### Task statement
Among the entries, find the lines with the string "zstd" and copy them.

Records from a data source
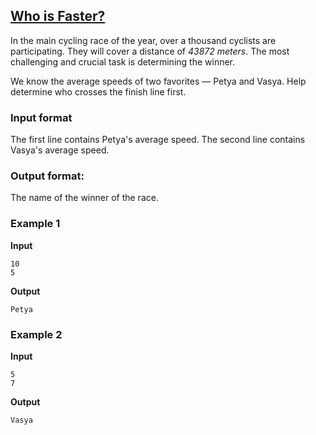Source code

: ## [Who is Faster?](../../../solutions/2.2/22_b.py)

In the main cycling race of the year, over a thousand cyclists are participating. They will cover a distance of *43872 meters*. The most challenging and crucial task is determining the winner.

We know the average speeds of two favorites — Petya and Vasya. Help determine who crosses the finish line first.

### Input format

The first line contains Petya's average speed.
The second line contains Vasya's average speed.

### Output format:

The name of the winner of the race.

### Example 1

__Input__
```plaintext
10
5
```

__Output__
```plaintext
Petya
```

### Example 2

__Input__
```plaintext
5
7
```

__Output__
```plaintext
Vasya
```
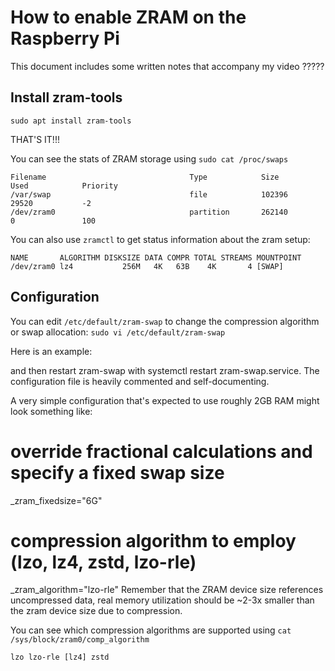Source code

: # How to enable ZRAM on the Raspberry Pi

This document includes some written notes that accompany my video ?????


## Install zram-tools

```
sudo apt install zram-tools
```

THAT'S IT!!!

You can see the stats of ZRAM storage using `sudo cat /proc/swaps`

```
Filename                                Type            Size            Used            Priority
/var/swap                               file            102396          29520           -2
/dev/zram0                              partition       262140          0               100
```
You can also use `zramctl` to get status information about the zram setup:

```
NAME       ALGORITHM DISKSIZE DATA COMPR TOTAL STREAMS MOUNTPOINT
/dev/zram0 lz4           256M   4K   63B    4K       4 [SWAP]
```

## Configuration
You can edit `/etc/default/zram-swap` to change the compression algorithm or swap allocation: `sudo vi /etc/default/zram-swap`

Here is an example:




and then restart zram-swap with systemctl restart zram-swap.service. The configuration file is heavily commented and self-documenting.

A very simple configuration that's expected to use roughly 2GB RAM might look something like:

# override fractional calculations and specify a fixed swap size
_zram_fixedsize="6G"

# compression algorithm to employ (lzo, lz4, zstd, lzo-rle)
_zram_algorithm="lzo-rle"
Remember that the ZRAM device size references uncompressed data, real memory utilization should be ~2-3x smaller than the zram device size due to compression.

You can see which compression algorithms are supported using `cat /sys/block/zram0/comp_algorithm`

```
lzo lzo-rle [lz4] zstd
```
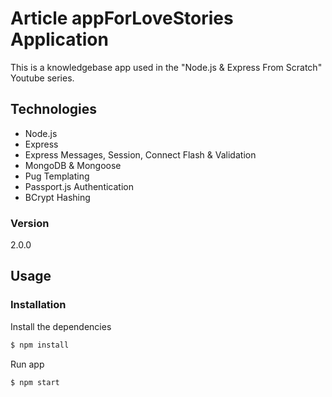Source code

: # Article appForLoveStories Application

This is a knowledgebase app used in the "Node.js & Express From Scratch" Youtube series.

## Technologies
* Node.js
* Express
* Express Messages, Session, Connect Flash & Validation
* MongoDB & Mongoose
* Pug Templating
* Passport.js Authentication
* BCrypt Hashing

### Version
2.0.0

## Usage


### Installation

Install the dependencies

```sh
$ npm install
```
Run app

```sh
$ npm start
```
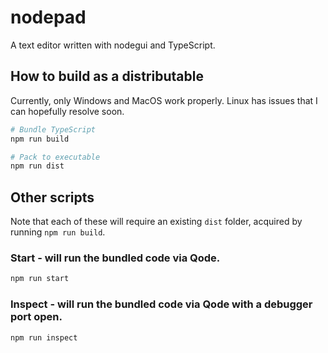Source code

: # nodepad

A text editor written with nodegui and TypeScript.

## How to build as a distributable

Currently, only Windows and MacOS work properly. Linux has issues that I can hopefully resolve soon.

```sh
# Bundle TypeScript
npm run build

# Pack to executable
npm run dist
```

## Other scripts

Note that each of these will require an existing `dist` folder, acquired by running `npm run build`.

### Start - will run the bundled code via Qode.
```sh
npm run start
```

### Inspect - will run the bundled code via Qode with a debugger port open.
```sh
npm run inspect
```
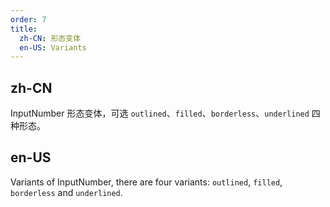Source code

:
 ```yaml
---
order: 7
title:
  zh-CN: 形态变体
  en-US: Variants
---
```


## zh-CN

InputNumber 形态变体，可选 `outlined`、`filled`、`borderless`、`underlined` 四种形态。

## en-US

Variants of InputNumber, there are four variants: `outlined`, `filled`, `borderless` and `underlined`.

### Reply
# compression algorithm to employ (lzo, lz4, zstd, lzo-rle)
lzo lzo-rle [lz4] zstd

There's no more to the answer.